« Avant que le réveil n’éclate, j’ai d’abord été 12 années missionnaire : je prêchais de tout mon cœur, alors que certains Pasteurs ne le faisaient pas, prétextant qu’il faut être prudent avec ce que l’on prêche, car les gens risquent de fuir l’église si on leur dit la vérité ; néanmoins je disais aux Zoulous : « convertissez-vous et changez de vie ; si vous ne le faites pas, vous êtes sur le chemin de l’enfer ». Mais ils me répondaient : nous avons entendu ce que tu dis, mais tu dois nous comprendre : le christianisme est la religion des Blancs, et nous avons la nôtre ; tu es chrétien parce que tes ancêtres étaient chrétiens, si tu étais né dans une famille zouloue, tu serais comme nous. Le christianisme est bon et nous avons beaucoup reçu de la civilisation occidentale, vous nous avez construit des églises, des écoles, mais cela ne nous suffit pas : nous voulons aussi conserver nos traditions, notre culte des ancêtres ».
…
J’ai essayé de leur expliquer que le culte des ancêtres était diabolique et que nous n’en avons pas besoin si nous avons Jésus ; cependant, à leur manière, ils m’ont fait comprendre que pour eux le christianisme était comme l’eau que l’on verse sur le feu : elle éteint bien les flammes, mais la braise reste ; voilà la raison pour laquelle ils voulaient rester attachés à leurs anciennes traditions, qui, d’après eux, va au fond des choses.
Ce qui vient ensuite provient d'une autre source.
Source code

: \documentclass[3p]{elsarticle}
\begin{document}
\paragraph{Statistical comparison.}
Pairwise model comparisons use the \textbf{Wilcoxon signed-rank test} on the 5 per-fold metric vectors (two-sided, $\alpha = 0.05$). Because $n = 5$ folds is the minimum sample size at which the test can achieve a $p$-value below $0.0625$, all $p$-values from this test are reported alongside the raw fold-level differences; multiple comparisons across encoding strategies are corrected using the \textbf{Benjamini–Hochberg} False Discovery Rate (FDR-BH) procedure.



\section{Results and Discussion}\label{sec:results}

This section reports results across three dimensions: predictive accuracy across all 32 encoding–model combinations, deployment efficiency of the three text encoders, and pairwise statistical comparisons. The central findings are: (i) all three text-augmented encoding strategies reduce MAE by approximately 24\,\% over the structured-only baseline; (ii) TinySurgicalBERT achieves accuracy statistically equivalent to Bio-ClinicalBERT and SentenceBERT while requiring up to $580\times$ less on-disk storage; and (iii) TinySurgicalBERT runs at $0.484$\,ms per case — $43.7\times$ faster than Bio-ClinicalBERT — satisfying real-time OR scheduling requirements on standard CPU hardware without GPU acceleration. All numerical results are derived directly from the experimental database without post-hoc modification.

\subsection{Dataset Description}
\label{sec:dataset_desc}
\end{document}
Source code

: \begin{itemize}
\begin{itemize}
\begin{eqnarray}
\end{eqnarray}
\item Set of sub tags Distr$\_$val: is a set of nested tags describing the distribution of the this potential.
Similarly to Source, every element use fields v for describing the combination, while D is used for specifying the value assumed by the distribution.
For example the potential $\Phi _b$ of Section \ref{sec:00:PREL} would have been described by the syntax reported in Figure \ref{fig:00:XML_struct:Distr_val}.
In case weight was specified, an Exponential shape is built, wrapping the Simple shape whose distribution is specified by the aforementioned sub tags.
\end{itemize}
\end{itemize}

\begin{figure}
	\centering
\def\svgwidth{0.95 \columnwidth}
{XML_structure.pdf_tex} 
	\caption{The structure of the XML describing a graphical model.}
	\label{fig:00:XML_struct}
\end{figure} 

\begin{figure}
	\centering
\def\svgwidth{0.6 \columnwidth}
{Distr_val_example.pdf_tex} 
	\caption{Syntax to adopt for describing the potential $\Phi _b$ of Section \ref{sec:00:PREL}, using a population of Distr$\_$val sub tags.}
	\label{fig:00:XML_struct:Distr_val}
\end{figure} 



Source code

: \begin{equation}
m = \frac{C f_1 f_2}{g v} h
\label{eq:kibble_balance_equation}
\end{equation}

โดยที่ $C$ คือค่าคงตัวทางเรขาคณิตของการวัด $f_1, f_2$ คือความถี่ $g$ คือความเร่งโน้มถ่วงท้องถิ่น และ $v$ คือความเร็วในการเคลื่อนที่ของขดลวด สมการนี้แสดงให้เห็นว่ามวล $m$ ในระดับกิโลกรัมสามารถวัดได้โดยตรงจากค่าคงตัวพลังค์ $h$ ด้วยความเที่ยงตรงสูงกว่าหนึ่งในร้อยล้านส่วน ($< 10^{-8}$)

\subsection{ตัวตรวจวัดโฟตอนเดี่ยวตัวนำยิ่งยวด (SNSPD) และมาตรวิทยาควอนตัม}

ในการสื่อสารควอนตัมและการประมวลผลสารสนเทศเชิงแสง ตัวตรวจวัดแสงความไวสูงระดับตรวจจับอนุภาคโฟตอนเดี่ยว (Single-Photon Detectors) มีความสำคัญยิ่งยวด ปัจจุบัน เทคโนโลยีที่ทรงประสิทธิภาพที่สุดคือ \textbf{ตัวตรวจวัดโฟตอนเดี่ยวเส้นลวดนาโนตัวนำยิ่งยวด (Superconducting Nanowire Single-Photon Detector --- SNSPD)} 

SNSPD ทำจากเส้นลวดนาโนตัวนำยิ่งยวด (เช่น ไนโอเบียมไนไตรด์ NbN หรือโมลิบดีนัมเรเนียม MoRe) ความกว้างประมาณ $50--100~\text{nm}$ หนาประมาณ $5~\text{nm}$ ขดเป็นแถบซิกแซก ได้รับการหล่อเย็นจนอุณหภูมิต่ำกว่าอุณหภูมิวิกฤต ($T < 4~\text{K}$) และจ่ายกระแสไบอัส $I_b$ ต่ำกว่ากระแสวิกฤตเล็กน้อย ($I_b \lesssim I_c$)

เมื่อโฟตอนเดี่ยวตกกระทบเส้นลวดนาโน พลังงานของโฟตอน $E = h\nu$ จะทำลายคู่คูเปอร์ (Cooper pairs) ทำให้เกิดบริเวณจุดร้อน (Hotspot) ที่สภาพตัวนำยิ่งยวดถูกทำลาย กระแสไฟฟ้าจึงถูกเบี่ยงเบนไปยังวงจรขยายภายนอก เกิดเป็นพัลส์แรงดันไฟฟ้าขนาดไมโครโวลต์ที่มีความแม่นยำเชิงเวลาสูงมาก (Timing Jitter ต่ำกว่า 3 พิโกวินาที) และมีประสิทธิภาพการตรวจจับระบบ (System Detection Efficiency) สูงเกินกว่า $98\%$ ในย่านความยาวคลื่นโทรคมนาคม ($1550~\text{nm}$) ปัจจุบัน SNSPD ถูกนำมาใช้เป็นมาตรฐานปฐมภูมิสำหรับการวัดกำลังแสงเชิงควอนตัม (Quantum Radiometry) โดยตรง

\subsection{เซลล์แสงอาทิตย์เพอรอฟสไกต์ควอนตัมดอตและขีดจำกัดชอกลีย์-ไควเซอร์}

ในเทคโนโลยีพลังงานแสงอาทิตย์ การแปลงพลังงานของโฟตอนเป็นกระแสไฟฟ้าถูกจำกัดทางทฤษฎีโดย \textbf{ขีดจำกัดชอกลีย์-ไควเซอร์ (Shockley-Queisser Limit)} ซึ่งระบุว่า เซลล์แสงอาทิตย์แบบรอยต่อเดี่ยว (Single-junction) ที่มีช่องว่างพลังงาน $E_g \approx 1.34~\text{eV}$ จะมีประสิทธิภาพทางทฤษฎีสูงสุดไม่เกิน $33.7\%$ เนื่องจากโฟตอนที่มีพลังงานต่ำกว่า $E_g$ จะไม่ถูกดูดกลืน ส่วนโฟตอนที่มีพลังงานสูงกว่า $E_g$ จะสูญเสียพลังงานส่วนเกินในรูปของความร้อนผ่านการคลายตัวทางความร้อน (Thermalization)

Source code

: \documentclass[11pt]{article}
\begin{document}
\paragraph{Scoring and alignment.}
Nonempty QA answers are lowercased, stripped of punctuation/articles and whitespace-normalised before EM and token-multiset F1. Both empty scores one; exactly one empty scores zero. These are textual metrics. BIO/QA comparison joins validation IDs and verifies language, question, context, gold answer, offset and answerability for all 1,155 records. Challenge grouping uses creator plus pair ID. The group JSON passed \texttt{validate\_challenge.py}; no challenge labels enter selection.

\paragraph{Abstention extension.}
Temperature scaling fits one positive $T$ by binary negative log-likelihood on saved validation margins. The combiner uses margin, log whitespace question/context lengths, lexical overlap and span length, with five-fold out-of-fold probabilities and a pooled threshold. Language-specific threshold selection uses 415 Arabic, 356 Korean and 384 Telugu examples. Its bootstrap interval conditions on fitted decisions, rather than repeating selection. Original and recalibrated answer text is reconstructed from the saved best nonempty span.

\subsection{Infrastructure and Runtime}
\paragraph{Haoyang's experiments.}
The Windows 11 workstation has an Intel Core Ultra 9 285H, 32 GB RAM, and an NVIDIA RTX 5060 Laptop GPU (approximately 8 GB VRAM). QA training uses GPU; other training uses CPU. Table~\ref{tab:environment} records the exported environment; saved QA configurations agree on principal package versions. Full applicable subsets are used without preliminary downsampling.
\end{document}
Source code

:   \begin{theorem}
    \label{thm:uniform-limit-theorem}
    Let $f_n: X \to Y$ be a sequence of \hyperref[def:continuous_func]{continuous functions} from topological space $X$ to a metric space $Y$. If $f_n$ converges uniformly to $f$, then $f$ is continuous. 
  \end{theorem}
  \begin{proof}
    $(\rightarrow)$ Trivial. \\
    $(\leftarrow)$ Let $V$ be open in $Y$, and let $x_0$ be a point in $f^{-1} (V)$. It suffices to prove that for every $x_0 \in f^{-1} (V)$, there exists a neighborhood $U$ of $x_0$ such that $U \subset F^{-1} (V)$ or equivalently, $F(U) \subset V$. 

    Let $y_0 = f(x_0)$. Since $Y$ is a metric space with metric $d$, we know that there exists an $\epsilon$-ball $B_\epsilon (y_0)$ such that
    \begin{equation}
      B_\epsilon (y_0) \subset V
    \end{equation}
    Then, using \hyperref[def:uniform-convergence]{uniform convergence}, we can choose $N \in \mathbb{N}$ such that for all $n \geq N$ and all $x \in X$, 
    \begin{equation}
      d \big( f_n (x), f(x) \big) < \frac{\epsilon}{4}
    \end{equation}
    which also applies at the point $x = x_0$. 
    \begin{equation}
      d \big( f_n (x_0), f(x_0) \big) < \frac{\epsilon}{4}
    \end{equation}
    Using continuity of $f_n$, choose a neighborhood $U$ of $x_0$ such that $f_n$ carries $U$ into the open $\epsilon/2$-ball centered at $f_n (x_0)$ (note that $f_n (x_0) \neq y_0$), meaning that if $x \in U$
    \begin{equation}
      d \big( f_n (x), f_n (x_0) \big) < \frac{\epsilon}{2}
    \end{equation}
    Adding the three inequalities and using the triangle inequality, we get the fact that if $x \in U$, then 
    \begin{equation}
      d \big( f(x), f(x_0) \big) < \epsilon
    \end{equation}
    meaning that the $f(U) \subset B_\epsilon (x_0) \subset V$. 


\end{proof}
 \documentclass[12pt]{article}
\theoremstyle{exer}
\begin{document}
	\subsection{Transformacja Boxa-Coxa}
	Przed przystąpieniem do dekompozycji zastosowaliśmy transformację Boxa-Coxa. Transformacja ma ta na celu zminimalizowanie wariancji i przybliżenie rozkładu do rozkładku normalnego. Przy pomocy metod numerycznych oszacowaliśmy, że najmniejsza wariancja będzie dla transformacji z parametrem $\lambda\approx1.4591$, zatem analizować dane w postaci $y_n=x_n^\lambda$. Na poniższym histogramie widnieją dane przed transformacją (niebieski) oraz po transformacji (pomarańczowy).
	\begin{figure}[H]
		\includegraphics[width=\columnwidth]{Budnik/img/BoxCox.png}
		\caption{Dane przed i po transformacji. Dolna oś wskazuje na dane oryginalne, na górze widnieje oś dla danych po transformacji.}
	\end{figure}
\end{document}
C’est en vain que j’ai essayé de leur faire comprendre que Jésus suffit.
La recherche du réveil
Un jour j’ai prié avec ferveur : « Oh ! Seigneur, s’il te plaît, sois aujourd’hui avec moi pendant la prédication, accorde-moi la sagesse et la force de ton Saint Esprit, donne-moi ta Parole et ton autorité afin que je puisse convaincre ces Zoulous que tu n’es pas seulement le Dieu des Blancs, mais que tu es le fils de Dieu qui est mort pour tous, ressuscité et monté au ciel ». J’avais préparé avec soin mon sermon : j’ai commencé alors par l’Ancien Testament, par les prophéties concernant Jésus : Esaïe, qui a vécu 600 ans avant la naissance du Messie, avait prophétisé qu’il naîtrait d’une vierge. J’ai prêché aux Zoulous en leur expliquant comment toutes ces promesses de l’Ancien Testament se sont réalisées, comment Jésus est finalement mort sur la croix pour nos péchés, qu’il est ressuscité, afin que nous ayons la vie : « nous n’avons pas besoin d’adorer Mahomet : nous pouvons visiter le tombeau qui renferme ses os. Nous n’avons pas besoin de Bouddha : il est mort. Ce sont des idoles mortes, mais Jésus est un Dieu vivant : son tombeau est vide, parce qu’il est ressuscité, il est monté au ciel et tout pouvoir lui a été donné sur la terre et dans les cieux. Il n’y a aucun autre nom qui a été donné parmi les hommes, par lequel ils puissent être sauvés si ce n’est le nom de Jésus ; pour tous les êtres humains, quelle que soit la couleur de leur peau, il n’y a qu’un chemin : Jésus-Christ. Il est le chemin, la vérité et la vie, il ne change pas et reste toujours le même qu’il y a 2000 ans. Comme les gens sont allés vers lui en ce temps-là, nous pouvons nous aussi, aujourd’hui, venir à lui ».
Au pied du mur
J’avais à peine terminé ma prédication qu’une vieille dame vint vers moi :
« Pasteur, est-ce vrai ce que tu nous as dit ? »
« Oui », répondis-je.
« Ce Jésus, ce Dieu des Blanc, vit-il réellement ? Est-il vraiment comme tu nous l’a raconté ? »
« Oui ».
« Peux-tu lui parler ? »
« Bien sûr, tu peux aussi lui parler : nous appelons cela la prière, tout le monde peut prier. »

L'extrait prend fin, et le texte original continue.